Les guêpes plus meurtrières que les ours ou les serpents au Japon

Environnement

Au Japon, les animaux sauvages les plus meurtriers pour l’Homme, ce sont les guêpes. Les piqûres peuvent avoir pour conséquence de graves allergies pouvant se traduire par un choc anaphylactique.

En été, que ce soit pour la randonnée, la cueillette de fruits ou la pêche au bord des ruisseaux, les excursions en montagne font de nombreux adeptes. Et si on leur demandait quel animal ils ne souhaiteraient guère rencontrer sur leur chemin, un grand nombre d’entre eux répondraient sans hésiter « l’ours », ce qui n’est pas étonnant.

Cependant, selon les données du ministère de l’Environnement, sur une période de 11 ans, de 2008 à 2018, l’ours a été responsable de 22 décès seulement, soit une moyenne de deux par an.

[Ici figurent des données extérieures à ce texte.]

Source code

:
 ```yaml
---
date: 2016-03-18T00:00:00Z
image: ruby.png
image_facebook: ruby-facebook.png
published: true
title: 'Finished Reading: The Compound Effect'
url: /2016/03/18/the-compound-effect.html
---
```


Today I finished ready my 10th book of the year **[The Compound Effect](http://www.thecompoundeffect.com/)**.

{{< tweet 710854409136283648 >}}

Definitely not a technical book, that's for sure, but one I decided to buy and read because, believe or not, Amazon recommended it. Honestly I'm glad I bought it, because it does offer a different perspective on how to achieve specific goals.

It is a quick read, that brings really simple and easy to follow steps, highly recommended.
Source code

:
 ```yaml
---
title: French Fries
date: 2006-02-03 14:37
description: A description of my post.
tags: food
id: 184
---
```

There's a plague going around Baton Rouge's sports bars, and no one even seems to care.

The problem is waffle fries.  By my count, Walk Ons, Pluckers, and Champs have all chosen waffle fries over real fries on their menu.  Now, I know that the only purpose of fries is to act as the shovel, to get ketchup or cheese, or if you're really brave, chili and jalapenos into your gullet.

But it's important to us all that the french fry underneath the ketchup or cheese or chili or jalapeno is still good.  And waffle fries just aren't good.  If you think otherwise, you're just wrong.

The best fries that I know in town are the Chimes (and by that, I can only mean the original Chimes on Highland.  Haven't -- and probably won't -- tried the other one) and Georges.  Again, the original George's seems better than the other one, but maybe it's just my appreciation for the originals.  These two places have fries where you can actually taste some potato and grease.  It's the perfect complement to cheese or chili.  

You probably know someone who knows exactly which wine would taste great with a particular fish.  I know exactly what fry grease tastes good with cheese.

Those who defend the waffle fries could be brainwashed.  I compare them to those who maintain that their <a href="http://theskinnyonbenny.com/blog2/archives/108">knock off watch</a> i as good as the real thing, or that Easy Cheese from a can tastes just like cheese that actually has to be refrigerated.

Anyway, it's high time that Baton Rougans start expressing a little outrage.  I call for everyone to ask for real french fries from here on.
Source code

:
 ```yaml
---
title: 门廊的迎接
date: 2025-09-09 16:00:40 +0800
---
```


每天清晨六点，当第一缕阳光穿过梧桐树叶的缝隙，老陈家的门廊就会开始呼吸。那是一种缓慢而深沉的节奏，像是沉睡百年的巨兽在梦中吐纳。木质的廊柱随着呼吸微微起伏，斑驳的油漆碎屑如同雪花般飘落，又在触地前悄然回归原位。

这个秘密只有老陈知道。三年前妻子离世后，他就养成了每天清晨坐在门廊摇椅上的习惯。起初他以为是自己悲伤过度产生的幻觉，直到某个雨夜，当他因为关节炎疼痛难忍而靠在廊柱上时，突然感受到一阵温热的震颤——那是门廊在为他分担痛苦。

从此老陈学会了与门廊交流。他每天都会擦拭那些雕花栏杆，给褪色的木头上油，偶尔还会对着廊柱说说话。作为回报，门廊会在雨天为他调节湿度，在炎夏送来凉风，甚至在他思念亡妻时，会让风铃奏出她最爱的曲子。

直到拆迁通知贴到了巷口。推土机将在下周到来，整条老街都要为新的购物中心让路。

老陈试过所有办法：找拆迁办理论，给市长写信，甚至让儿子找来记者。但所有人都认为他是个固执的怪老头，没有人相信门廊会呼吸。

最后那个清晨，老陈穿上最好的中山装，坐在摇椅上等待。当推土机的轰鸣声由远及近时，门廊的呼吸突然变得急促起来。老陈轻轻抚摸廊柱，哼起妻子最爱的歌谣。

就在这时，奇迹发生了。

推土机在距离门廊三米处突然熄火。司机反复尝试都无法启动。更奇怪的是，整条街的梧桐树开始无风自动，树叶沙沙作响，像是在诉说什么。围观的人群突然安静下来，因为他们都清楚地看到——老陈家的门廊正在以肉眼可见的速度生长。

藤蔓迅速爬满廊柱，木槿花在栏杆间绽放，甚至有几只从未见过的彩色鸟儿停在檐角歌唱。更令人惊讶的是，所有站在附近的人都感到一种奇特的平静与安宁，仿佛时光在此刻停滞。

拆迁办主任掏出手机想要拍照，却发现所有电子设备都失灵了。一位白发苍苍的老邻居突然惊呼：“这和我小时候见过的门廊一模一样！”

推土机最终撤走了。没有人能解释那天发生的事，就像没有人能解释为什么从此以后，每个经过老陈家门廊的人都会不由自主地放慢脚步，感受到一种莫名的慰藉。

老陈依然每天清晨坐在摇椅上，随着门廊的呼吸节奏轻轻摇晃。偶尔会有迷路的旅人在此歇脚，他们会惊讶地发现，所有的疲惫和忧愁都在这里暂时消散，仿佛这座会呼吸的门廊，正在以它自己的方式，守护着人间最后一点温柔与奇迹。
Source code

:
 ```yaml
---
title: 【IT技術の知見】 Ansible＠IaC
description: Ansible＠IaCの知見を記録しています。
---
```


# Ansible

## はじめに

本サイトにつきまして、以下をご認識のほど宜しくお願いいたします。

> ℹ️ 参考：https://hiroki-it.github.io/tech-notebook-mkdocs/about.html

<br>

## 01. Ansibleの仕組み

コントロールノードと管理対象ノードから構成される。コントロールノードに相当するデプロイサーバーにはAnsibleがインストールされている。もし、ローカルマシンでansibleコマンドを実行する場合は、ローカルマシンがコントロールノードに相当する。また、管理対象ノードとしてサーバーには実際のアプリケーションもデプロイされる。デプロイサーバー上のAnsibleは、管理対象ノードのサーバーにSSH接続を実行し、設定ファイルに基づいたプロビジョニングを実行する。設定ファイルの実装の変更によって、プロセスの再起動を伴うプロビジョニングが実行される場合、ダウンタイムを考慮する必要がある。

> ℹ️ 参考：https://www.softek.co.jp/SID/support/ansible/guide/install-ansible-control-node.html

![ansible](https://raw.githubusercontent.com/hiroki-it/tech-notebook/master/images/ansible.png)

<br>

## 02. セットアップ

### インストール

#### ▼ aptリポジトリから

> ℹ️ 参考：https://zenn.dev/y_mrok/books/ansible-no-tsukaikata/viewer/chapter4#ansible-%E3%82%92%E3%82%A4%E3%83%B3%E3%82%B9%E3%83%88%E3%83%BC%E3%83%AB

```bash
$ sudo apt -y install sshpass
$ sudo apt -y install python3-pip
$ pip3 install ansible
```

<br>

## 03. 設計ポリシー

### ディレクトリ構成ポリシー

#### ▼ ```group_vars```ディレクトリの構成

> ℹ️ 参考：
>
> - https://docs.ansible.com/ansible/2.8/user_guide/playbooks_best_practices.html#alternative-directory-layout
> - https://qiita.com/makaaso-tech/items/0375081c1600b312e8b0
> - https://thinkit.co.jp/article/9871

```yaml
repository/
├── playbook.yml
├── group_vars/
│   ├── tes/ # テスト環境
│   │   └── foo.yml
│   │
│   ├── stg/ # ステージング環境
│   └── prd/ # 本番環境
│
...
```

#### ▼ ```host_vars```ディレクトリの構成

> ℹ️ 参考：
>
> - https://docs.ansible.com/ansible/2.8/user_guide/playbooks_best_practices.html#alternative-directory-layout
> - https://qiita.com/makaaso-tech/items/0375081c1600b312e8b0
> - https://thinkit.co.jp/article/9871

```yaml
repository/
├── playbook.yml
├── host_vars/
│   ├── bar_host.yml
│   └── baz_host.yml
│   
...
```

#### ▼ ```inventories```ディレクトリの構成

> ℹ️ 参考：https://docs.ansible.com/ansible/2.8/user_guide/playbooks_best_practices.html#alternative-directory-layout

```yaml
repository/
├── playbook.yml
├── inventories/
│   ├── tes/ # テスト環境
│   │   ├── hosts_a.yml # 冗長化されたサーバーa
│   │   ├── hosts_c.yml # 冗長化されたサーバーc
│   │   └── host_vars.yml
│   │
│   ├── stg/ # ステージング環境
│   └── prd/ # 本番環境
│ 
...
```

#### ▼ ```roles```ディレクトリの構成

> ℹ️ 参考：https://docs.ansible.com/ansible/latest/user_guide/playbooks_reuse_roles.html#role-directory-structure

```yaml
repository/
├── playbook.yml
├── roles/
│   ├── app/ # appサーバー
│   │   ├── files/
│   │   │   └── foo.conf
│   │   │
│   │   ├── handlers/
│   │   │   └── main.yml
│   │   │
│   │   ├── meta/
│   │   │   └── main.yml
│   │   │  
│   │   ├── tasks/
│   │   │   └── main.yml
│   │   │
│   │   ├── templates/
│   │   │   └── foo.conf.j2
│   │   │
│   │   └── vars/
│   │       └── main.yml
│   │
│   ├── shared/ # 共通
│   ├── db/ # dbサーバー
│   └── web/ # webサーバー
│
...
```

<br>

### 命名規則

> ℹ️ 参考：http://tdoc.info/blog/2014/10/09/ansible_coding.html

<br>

Cependant, les animaux sauvages les plus meurtriers pour l’Homme sont bien plus petits que l’ours : il s’agit des frelons et des guêpes. Selon les statistiques démographiques du ministère de la Santé, du Travail et des Affaires sociales, de 2008 à 2018, 191 personnes sont décédées suite à des piqûres de guêpes et d’abeilles, soit une moyenne de 17 décès par an.

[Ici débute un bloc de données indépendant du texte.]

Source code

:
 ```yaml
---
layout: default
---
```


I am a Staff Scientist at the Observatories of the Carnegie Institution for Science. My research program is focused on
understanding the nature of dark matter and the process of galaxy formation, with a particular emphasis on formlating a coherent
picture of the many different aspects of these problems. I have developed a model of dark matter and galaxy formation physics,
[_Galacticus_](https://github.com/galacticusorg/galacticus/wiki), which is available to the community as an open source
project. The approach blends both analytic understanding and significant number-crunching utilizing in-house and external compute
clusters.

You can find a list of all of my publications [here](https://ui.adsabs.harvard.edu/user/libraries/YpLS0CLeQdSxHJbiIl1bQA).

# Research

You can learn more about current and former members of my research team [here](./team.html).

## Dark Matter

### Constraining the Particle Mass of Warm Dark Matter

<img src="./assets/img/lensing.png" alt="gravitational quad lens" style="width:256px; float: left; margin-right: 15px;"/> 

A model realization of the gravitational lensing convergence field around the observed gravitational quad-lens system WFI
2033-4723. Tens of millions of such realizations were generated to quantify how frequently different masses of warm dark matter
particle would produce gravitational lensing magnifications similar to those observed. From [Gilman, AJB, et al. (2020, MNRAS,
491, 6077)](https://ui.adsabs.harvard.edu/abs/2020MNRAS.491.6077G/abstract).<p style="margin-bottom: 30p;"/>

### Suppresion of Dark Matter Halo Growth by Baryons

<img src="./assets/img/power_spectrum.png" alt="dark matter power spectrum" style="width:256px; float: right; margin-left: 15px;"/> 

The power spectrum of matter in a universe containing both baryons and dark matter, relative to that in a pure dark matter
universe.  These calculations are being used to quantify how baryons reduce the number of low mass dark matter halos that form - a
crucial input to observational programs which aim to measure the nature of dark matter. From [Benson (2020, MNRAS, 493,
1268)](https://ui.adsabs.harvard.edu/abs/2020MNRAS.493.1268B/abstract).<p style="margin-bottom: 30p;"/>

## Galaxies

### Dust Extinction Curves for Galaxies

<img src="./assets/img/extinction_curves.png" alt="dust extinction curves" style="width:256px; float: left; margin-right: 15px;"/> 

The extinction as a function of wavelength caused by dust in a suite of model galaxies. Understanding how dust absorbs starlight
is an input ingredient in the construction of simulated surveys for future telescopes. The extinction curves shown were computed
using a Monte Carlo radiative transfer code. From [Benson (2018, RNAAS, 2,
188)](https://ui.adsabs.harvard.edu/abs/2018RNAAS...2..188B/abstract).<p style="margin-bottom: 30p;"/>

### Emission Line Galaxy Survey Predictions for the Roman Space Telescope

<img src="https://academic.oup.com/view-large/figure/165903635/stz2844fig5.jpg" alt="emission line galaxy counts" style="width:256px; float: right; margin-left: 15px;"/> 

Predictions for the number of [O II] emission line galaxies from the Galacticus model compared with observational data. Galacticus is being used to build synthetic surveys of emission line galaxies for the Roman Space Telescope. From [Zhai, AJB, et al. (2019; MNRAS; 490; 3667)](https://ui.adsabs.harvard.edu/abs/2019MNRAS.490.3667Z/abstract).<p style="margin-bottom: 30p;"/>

Les guêpes représentant un danger bien plus important que les requins et les serpents venimeux, qui font encore moins de victimes par an que les ours.

Au Japon, il s’agit principalement des guêpes polistes (ashinaga-bachi) et des frelons (suzume-bachi) ; ces derniers étant particulièrement agressifs. Une piqûre de guêpe ne contient que très peu de poison et n’est donc pas la cause directe de la mort. Mais le corps humain produit généralement des anticorps lors de la première piqûre. Une deuxième piqûre peut être fatale et déclencher une réaction allergique intense provoquant un choc anaphylactique, entraînant une chute brutale de la pression sanguine, des difficultés respiratoires voire une perte de conscience. Dans ces deux derniers cas, la mort de la personne peut survenir rapidement.

Pourquoi les guêpes sont-elles plus meurtrières que les ours ? Tout simplement parce que de par leur habitat naturel, l’être humain les rencontre plus souvent.

Quelles précautions à prendre pour ne pas être piqué ? Elles sont au nombre de trois : ne pas s’approcher imprudemment d’un nid de guêpes, dans les champs et en montagne porter des vêtements de couleurs claires (la couleur noire est perçue comme une menace et peut provoquer une attaque) et enfin porter un chapeau si vous avez les cheveux noirs.

Que faire si vous voyez une ? Surtout, ne pas essayer de la chasser avec notre main, cette dernière pourrait alors libérer des phéromones pour appeler son essaim à la rescousse. Éviter donc à tout prix de paniquer, de courir ou de faire le moindre bruit. Il est préférable au contraire de maintenir une posture basse et de s’éloigner lentement en reculant.

Et si l’on se fait finalement piqué ? Appuyer sur l’endroit où le dard a été planté pour libérer le poison et rincer à l’eau courante. En cas de douleur ou de gonflement importants, consulter un médecin. Ceci est particulièrement important dans le cas d’une piqûre de frelon.